Ingrid Zondervan and her colleagues work with two species of coccolithophores that scientists consider to be responsible for making a large portion of the ocean’s calcium carbonate. The German researchers put the phytoplankton in bottles, exposed them to varying concentrations of dissolved carbon dioxide, and then measured the carbon in the organisms. This enabled the team to calculate shell production for particular concentrations of atmospheric carbon dioxide, including those from pre-industrial times and that expected in the year 2100.
Earlier studies had shown that calcium-carbonate-making marine organisms, such as coral and foraminifera, decrease production of the mineral when ocean concentrations of carbonate ion decrease. This makes sense–there’s less carbonate available for making calcium carbonate. Since rising concentrations of carbon dioxide in the air decrease the amount of carbonate ion present in the ocean despite shells’ dissolving, it seemed plausible that organisms would make less calcium carbonate under conditions of high carbon dioxide, says Zondervan.
Indeed, that’s what the researchers have observed. In one way, however, this result was surprising, says Zondervan. The two species of coccolithophores that she and her colleagues studied make support structures of calcium carbonate inside their cells rather than in exterior shells.
“We thought maybe they could cope with the changes in seawater chemistry–that maybe they don’t depend on it,” says Zondervan. “But they did.”
Using their experimental results and similar ones from another research group, Zondervan and her colleagues modeled the ocean-surface conditions for atmospheric carbon dioxide concentrations projected through 2150 by an international group of scientists, the Intergovernmental Panel on Climate Change (IPCC), in a 1995 report.
She and her coworkers determined that as carbon dioxide increases in the atmosphere, the coccolithophores will not only make less shell but also produce less carbon dioxide, a byproduct of the calcification process.

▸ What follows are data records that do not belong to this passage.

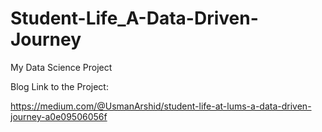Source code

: # Student-Life_A-Data-Driven-Journey
 My Data Science Project



Blog Link to the Project:

https://medium.com/@UsmanArshid/student-life-at-lums-a-data-driven-journey-a0e09506056f
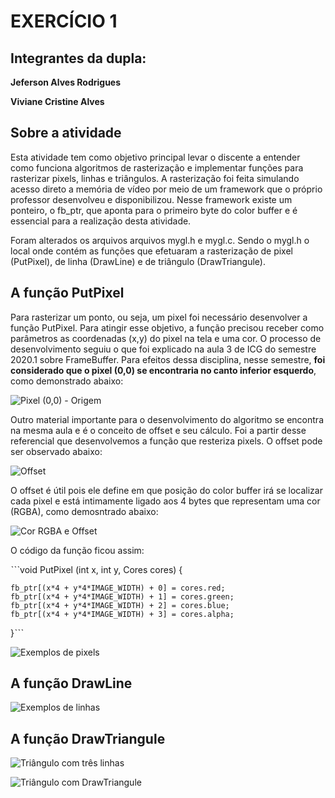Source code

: #  EXERCÍCIO 1

## Integrantes da dupla:

**Jeferson Alves Rodrigues**

**Viviane Cristine Alves**

## Sobre a atividade

Esta atividade tem como objetivo principal levar o discente a entender como funciona algoritmos de rasterização e implementar funções para rasterizar pixels, linhas e triângulos. A rasterização foi feita simulando acesso direto a memória de vídeo por meio de um framework que o próprio professor desenvolveu e disponibilizou. Nesse framework existe um ponteiro, o fb_ptr, que aponta para o primeiro byte do color buffer e é essencial para a realização desta atividade.

Foram alterados os arquivos arquivos mygl.h e mygl.c. Sendo o mygl.h o local onde contém as funções que efetuaram a rasterização de  pixel (PutPixel), de linha (DrawLine) e de triângulo (DrawTriangule).

## A função PutPixel

Para rasterizar um ponto, ou seja, um pixel foi necessário desenvolver a função PutPixel. Para atingir esse objetivo, a função precisou receber como parâmetros as coordenadas (x,y) do pixel na tela e uma cor. O processo de desenvolvimento seguiu o que foi explicado na aula 3 de ICG do semestre 2020.1 sobre FrameBuffer. Para efeitos dessa disciplina, nesse semestre, **foi considerado que o pixel (0,0) se encontraria no canto inferior esquerdo**, como demonstrado abaixo:

![Pixel (0,0) - Origem](https://jeferson-wwe.000webhostapp.com/img-icg/pixelO.png)

Outro material importante para o desenvolvimento do algoritmo se encontra na mesma aula e é o conceito de offset e seu cálculo. Foi a partir desse referencial que desenvolvemos a função que resteriza pixels. O offset pode ser observado abaixo:

![Offset](https://jeferson-wwe.000webhostapp.com/img-icg/offset.png)

O offset é útil pois ele define em que posição do color buffer irá se localizar cada pixel e está intimamente ligado aos 4 bytes que representam uma cor (RGBA), como demosntrado abaixo:

![Cor RGBA e Offset](https://jeferson-wwe.000webhostapp.com/img-icg/razaoOffset.png)

O código da função ficou assim:

ˋˋˋvoid PutPixel (int x, int y, Cores cores)  {

    fb_ptr[(x*4 + y*4*IMAGE_WIDTH) + 0] = cores.red;
    fb_ptr[(x*4 + y*4*IMAGE_WIDTH) + 1] = cores.green;
    fb_ptr[(x*4 + y*4*IMAGE_WIDTH) + 2] = cores.blue;
    fb_ptr[(x*4 + y*4*IMAGE_WIDTH) + 3] = cores.alpha;

}ˋˋˋ

![Exemplos de pixels](https://jeferson-wwe.000webhostapp.com/img-icg/pixels.png)

## A função DrawLine



![Exemplos de linhas](https://jeferson-wwe.000webhostapp.com/img-icg/linhas.png)


## A função DrawTriangule

![Triângulo com três linhas](https://jeferson-wwe.000webhostapp.com/img-icg/triangulo1.png)



![Triângulo com DrawTriangule](https://jeferson-wwe.000webhostapp.com/img-icg/triangulo2.png)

In this way, the organisms exert a negative feedback on rising carbon dioxide, says Zondervan. She and her colleagues from the Alfred Wegener Institute reported their results in the June 2001 Global Biogeochemical Cycles.
Although this effect might seem comforting to those worried about rises in atmospheric carbon dioxide, the coccolithophores’ reduction of carbon dioxide isn’t nearly enough to counteract the carbon dioxide currently being injected into the environment by human activity, notes Zondervan.

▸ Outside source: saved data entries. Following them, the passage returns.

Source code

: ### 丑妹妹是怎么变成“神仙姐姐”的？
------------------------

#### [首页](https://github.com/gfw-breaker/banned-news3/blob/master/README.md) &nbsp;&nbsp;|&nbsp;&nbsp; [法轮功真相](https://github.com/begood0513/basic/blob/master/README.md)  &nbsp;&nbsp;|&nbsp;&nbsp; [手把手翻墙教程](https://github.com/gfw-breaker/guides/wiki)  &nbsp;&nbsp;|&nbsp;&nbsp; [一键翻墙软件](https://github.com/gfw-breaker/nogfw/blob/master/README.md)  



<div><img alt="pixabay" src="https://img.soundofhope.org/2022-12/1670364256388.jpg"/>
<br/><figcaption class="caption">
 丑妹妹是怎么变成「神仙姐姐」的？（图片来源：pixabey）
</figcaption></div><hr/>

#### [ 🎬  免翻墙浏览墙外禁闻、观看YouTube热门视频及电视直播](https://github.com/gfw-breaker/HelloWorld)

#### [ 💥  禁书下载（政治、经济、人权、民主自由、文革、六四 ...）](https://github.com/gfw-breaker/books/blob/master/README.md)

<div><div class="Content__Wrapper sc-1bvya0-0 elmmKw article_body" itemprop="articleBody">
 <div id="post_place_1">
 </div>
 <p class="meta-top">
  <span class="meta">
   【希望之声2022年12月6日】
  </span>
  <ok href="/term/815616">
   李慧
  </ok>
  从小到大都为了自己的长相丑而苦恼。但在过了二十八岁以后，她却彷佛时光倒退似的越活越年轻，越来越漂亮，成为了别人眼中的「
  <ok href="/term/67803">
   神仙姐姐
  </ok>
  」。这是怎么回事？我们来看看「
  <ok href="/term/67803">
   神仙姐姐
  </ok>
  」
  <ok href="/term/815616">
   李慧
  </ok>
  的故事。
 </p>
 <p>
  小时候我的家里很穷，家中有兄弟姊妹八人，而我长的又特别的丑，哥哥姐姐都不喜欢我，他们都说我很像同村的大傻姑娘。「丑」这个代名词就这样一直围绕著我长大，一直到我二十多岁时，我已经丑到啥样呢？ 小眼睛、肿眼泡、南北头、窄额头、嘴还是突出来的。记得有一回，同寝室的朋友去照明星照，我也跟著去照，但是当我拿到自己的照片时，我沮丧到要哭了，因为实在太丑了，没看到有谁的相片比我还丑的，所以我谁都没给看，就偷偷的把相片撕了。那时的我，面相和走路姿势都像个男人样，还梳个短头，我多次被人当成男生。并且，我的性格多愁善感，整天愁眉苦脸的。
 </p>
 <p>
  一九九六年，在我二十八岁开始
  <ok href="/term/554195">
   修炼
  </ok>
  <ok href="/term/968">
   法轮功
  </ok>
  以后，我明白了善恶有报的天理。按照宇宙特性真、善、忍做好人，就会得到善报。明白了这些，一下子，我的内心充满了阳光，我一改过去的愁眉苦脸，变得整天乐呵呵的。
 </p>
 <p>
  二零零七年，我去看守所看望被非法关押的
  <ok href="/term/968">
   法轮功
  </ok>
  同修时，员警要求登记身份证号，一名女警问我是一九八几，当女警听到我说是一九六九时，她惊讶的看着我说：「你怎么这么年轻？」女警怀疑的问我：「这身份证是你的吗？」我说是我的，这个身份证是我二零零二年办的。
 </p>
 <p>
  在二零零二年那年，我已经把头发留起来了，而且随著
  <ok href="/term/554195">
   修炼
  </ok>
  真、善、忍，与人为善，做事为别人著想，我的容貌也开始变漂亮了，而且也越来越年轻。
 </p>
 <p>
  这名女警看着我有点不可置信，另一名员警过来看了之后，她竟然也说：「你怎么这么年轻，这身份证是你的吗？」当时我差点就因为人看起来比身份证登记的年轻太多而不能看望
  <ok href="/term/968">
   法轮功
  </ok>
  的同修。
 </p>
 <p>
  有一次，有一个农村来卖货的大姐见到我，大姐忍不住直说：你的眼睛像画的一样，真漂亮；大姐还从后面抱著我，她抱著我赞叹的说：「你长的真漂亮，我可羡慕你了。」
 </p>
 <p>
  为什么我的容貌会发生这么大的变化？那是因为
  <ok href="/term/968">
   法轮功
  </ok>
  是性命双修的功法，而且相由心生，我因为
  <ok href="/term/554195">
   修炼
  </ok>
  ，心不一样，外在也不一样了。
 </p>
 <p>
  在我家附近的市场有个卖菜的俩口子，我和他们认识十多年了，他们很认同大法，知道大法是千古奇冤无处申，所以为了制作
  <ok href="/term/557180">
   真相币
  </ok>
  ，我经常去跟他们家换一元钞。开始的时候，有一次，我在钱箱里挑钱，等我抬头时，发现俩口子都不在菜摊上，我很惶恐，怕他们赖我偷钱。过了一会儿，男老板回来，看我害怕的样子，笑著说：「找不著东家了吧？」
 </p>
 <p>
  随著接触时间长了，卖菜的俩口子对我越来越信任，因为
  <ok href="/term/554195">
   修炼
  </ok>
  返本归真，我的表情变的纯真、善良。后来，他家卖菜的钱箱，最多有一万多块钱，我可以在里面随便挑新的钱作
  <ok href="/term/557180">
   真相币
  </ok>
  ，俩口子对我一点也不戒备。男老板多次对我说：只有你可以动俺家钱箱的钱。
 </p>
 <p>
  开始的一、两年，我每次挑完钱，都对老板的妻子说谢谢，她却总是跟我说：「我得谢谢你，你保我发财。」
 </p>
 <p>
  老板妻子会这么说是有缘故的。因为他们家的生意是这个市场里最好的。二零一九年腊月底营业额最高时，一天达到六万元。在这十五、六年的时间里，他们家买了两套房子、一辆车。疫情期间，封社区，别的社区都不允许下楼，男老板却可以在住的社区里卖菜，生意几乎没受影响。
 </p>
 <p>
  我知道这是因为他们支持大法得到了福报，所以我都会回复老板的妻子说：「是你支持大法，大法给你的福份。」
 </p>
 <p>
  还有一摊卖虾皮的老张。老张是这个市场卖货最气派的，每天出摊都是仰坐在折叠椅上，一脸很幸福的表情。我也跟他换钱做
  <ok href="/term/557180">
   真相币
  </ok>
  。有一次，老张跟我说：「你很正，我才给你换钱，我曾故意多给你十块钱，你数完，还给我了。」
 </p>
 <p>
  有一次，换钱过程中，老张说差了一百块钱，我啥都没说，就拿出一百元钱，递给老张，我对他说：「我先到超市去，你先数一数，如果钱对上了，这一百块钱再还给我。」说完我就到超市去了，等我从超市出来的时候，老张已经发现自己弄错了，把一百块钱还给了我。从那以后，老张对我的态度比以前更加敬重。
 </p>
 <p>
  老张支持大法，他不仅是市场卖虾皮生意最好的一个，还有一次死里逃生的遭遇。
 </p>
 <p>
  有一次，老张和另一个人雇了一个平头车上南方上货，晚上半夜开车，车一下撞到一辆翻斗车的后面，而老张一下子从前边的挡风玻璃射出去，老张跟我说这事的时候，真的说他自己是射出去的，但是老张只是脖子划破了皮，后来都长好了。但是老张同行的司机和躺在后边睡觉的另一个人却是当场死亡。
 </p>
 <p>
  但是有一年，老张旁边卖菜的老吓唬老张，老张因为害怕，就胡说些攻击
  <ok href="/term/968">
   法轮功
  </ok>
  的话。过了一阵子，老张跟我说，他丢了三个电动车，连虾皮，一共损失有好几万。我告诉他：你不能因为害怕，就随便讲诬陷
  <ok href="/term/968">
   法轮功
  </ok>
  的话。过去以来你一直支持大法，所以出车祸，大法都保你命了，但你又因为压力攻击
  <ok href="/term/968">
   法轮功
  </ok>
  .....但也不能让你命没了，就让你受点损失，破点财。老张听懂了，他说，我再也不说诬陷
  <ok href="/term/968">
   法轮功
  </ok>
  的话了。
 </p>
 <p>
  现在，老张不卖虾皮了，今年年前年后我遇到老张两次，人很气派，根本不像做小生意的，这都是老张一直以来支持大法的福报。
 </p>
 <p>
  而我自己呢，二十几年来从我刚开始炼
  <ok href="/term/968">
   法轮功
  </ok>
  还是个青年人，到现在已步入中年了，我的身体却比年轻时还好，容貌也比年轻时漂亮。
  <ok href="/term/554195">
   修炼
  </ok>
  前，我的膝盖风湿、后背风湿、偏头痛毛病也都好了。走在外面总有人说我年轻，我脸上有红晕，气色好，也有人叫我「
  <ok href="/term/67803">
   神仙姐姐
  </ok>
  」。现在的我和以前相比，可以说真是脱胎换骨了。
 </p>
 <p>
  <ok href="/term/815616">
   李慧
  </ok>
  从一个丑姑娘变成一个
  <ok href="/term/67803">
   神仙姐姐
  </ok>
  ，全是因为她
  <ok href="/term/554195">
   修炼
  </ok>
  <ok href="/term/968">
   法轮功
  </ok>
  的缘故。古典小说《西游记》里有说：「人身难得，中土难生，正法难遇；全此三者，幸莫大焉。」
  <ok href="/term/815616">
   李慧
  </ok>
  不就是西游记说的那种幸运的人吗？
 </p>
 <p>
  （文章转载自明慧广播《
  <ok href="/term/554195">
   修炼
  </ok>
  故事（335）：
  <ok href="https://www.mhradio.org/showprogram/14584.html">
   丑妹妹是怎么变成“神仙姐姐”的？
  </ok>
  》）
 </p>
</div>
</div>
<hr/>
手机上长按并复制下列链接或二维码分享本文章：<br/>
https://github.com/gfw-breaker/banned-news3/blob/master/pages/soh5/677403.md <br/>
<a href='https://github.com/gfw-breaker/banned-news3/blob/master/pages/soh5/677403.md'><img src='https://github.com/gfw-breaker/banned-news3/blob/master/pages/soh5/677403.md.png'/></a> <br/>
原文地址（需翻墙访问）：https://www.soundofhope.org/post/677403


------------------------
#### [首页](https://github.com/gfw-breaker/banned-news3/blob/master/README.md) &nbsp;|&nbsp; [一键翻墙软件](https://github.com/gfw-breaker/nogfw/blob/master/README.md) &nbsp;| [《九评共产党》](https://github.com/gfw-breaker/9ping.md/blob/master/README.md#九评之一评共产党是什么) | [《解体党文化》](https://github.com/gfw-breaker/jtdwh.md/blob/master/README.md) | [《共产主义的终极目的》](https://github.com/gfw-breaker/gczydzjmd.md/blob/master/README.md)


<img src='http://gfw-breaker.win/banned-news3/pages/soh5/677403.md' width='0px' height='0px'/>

More importantly, she points out, this is only “the immediate effect of a decrease in calcification on the ocean chemistry. We have to see whether there are other effects which we don’t know of–and maybe the effect will be reversed again.”
By way of example, she points out that organisms further up the food chain eat coccolithophores. When the coccolithophores contain less calcium carbonate, bigger creatures might consume more of them because they’re tastier or the drop in calcium carbonate might decrease sunlight reflectance. This could let light penetrate to other phytoplankton in deeper water, causing further perturbations in the food chain and the ocean’s carbonate system.
Even as the scientists realize they have only begun to untangle the intricacies of ocean chemistry in general and of the calcium carbonate cycle in particular, Zondervan says one thing is clear: “We are already changing the ocean chemistry, that’s an experiment that’s already going on.”